Sual: Maliki’yi taklit eden, abdest alırken, Maliki’ye uydum demezse abdesti olmuyor mu? Hanefi olan abdest alırken “Hanefi’yi taklit ediyorum” demediğine göre, Hanefi’nin abdesti sahih olmuyor mu?
CEVAP
Hanefi’nin niyet etmesi, Hanefi'ye uyuyorum demektir. İnsan babasına babam geldi, babam gitti der. Babasının adı Necati ise, babam Necati geldi demez. Ama üvey babası veya kayınpederi varsa, adı da Hasan ise, o gelince babam geldi dese anlaşılmaz. Hasan babam geldi demesi gerekir.

Kur’an-ı kerimde, İbrahim aleyhisselam, Babam Azer geldi diyor. Demek ki onun gerçek babası başkadır. Putperest olan Azer’in, İbrahim aleyhisselamın babası olmadığı anlaşılır. Demek ki Azer farklı bir baba. [Asıl babası Taruh idi.]

Hanefi olan da kendi mezhebindedir. Kendi mezhebinde olan iş için, ben Hanefi’ye uyuyorum demesi gerekmez. Ama bir ihtiyaçtan dolayı başka bir mezhebe uyuyorsa elbette onun adını söylemesi gerekir.

Dini konularda akıl yürütmek yerine, kitaplarda yazılana uymalı. Aklına göre hareket etmemelidir. Akla göre din olsaydı, insan sayısı kadar din olurdu.

Sual: Mâlikî veya Şâfiî mezhebini taklit eden bir Hanefî, abdestin veya guslün ortasında, niyet etmediğini hatırlarsa, abdeste veya gusle baştan mı başlaması gerekir, yoksa devam edip niyetsiz yıkadığı yerleri tekrar yıkasa olur mu?
CEVAP
Şâfiî mezhebinde, abdestte tertip farz olduğu için, baştan başlar. Mâlikî'de tertip farz değildir. Şâfiî’deki gibi, baştan başlaması iyi olur. Tertip sünnetine de riayet etmiş olur. Kaldığı yerden devam edip, niyetsiz yıkadığı yerleri, tekrar yıkarsa, yine abdest sahih olur.

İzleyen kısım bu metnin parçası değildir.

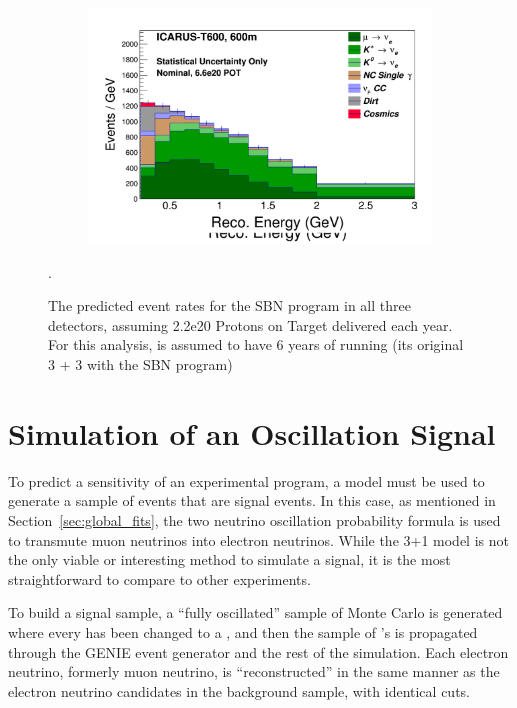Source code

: \begin{figure}[]
\begin{subfigure}[]{0.49\textwidth}
    \end{subfigure}
    \\
    \begin{subfigure}[]{0.49\textwidth}
        \centering
        \includegraphics[width=\textwidth]{sbn_figures/nominal_nue_appearance_nosig_ICARUS-T600_600m}
    \end{subfigure}
    \caption{The predicted event rates for the SBN program in all three detectors, assuming 2.2e20 Protons on Target delivered each year.  For this analysis, \uboone is assumed to have 6 years of running (its original 3 + 3 with the SBN program)}.
   \label{fig:sbn_event_rates_no_signal}
\end{figure}

\section{Simulation of an Oscillation Signal}

To predict a sensitivity of an experimental program, a model must be used to generate a sample of events that are signal events.  In this case, as mentioned in Section~\ref{sec:global_fits}, the two neutrino oscillation probability formula is used to transmute muon neutrinos into electron neutrinos.  While the 3+1 model is not the only viable or interesting method to simulate a signal, it is the most straightforward to compare to other experiments.  

To build a signal sample, a ``fully oscillated'' sample of Monte Carlo is generated where every \numu has been changed to a \nue, and then the sample of \nue's is propagated through the GENIE event generator and the rest of the simulation.  Each electron neutrino, formerly muon neutrino, is ``reconstructed'' in the same manner as the electron neutrino candidates in the background sample, with identical cuts.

Gusülde, Şâfiî'de de, tertip farz değildir. Niyet edip denize giren gusletmiş olur. O gusül abdestiyle namaz kılabilir. Denize girince tertip aranmaz.

Gusülde, niyeti unutup, guslün ortasında hatırlayan Şâfiîler, gusle niyet edip, niyetsiz yıkadığı yerlere, su dökerlerse gusletmiş olurlar. Mâlikî'de, müvalata da uymak gerekir.